**Assignment**
Work through the records that follow and return each line containing the word "network".

Excerpts from a dataset
==========
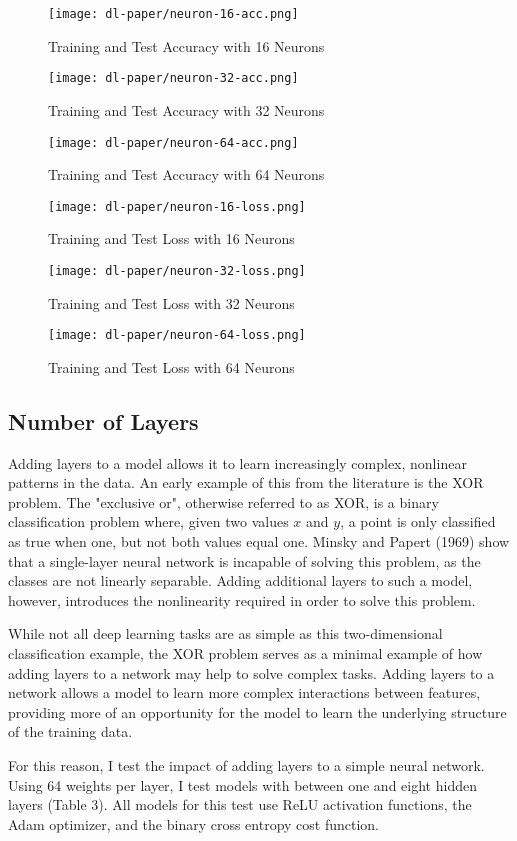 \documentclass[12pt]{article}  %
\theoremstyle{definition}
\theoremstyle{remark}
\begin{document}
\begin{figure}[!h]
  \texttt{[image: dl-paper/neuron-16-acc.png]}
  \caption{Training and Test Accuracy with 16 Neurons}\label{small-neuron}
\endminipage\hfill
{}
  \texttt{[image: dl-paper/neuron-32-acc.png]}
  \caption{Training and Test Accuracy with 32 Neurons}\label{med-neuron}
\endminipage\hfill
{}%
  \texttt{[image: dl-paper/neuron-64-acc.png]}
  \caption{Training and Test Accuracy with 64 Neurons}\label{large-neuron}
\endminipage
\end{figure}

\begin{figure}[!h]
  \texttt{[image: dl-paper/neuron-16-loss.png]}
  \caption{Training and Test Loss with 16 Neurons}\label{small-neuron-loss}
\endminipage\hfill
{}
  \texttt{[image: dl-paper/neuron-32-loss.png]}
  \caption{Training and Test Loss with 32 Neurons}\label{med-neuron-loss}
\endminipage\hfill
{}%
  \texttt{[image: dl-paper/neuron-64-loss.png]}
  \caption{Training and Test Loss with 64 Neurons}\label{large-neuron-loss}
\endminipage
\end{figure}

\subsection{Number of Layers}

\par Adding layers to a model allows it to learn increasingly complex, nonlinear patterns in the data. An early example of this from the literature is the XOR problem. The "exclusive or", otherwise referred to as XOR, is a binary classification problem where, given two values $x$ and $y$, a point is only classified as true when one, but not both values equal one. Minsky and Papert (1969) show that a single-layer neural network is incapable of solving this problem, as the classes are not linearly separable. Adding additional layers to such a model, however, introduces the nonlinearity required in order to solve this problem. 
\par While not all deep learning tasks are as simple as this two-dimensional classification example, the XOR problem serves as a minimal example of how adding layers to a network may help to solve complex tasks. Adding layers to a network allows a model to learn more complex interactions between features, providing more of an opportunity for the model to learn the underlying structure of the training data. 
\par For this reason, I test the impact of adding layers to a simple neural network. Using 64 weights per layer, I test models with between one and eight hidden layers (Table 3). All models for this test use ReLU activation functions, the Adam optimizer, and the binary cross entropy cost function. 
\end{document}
==========
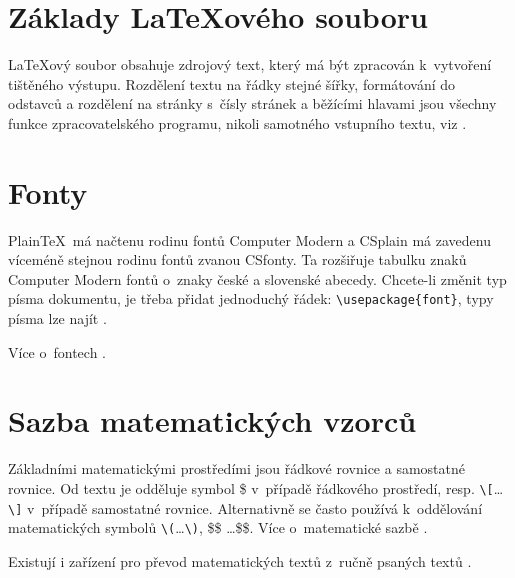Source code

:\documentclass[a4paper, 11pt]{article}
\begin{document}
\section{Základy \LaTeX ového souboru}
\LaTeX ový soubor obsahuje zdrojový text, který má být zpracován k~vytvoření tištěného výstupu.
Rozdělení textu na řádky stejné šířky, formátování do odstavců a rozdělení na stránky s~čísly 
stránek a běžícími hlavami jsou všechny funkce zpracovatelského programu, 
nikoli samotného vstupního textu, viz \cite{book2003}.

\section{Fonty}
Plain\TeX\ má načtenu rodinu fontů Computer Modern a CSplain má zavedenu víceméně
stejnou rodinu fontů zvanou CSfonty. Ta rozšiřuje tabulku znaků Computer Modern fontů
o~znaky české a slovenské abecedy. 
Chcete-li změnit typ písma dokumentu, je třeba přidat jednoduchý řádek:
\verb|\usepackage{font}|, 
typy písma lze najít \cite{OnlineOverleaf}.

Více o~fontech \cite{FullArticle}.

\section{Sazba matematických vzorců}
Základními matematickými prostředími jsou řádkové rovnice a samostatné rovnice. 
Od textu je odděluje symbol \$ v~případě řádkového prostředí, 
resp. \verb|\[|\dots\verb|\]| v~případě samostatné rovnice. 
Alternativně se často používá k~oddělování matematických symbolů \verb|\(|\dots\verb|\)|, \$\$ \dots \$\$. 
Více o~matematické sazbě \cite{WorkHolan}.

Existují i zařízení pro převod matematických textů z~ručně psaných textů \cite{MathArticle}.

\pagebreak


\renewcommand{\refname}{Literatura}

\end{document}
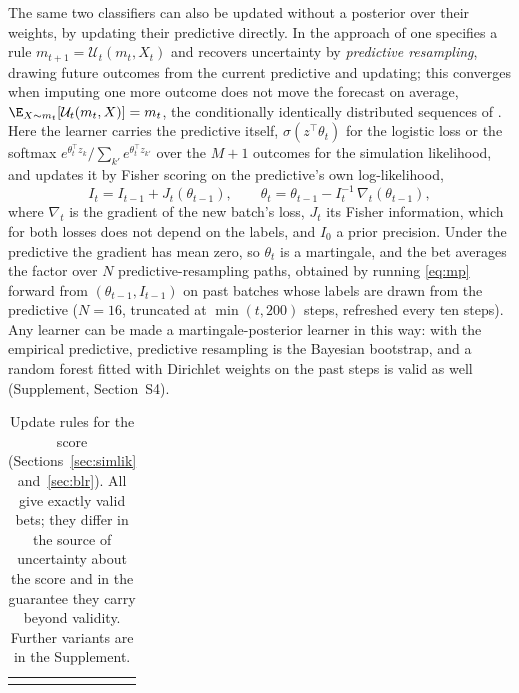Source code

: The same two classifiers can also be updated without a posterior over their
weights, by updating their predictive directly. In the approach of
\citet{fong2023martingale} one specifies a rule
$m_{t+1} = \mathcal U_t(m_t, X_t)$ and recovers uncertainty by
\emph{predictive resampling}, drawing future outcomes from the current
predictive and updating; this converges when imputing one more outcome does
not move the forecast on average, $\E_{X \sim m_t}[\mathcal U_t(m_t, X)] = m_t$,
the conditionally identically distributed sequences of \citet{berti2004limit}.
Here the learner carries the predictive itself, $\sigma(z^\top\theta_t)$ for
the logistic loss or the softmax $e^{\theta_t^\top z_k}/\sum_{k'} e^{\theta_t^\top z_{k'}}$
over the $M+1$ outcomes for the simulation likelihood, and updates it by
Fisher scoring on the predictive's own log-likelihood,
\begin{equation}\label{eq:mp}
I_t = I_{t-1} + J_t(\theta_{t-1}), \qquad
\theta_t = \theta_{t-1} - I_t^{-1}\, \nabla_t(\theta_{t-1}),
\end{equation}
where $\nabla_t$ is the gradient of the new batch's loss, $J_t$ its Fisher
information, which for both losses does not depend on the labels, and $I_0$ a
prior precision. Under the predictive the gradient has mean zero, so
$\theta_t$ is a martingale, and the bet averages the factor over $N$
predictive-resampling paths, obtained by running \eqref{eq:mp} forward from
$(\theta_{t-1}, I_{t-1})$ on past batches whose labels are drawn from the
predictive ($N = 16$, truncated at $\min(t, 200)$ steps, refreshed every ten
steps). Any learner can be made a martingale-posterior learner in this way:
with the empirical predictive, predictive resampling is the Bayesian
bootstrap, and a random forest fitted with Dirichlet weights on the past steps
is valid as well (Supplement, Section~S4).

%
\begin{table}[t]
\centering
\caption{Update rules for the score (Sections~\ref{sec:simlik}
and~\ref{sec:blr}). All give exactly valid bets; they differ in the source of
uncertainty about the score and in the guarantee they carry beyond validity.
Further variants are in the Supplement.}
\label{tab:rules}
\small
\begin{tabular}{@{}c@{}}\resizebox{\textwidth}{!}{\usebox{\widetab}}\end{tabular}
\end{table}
==========
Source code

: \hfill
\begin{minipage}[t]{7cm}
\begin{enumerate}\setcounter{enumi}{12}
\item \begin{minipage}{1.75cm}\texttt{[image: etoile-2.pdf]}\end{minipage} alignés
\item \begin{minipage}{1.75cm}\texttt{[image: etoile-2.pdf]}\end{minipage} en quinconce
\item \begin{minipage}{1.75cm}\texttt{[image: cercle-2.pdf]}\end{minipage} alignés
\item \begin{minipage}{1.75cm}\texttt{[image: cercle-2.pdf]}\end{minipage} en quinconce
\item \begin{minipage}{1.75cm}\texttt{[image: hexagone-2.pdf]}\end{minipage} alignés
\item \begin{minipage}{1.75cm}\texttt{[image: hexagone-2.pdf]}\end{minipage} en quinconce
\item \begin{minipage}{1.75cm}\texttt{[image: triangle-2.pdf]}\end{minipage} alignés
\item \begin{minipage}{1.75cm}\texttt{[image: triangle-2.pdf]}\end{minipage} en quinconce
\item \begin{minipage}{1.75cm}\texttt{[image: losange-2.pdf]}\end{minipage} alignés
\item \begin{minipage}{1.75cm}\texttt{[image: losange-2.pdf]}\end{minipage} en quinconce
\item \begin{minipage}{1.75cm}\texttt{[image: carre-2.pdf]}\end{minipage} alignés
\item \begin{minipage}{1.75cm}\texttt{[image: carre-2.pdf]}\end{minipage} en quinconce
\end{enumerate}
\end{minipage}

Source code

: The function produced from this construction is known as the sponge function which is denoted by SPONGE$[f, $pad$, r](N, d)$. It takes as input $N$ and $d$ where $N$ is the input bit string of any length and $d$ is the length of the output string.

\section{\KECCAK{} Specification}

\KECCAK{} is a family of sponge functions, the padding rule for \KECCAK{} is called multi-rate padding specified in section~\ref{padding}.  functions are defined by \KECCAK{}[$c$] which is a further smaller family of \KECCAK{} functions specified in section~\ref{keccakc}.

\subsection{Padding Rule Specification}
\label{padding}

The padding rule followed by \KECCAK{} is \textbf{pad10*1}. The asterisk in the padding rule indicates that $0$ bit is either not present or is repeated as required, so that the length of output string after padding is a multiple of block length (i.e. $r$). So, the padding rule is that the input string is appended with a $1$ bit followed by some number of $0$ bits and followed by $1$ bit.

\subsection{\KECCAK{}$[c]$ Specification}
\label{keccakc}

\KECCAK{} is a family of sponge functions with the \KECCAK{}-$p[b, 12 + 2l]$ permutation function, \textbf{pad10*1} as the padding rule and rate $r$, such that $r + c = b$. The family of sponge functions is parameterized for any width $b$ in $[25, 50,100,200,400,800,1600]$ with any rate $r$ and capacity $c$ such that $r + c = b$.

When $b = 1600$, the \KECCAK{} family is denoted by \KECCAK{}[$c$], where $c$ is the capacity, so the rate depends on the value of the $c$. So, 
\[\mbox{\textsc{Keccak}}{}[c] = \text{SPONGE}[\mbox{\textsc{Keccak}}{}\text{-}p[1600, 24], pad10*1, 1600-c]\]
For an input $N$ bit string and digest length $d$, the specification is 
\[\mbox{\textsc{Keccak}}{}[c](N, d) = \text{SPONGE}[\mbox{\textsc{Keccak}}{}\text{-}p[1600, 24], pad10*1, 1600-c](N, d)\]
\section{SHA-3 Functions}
==========
**Response area**
\par Adding layers to a model allows it to learn increasingly complex, nonlinear patterns in the data. An early example of this from the literature is the XOR problem. The "exclusive or", otherwise referred to as XOR, is a binary classification problem where, given two values $x$ and $y$, a point is only classified as true when one, but not both values equal one. Minsky and Papert (1969) show that a single-layer neural network is incapable of solving this problem, as the classes are not linearly separable. Adding additional layers to such a model, however, introduces the nonlinearity required in order to solve this problem. 
\par While not all deep learning tasks are as simple as this two-dimensional classification example, the XOR problem serves as a minimal example of how adding layers to a network may help to solve complex tasks. Adding layers to a network allows a model to learn more complex interactions between features, providing more of an opportunity for the model to learn the underlying structure of the training data. 
\par For this reason, I test the impact of adding layers to a simple neural network. Using 64 weights per layer, I test models with between one and eight hidden layers (Table 3). All models for this test use ReLU activation functions, the Adam optimizer, and the binary cross entropy cost function. 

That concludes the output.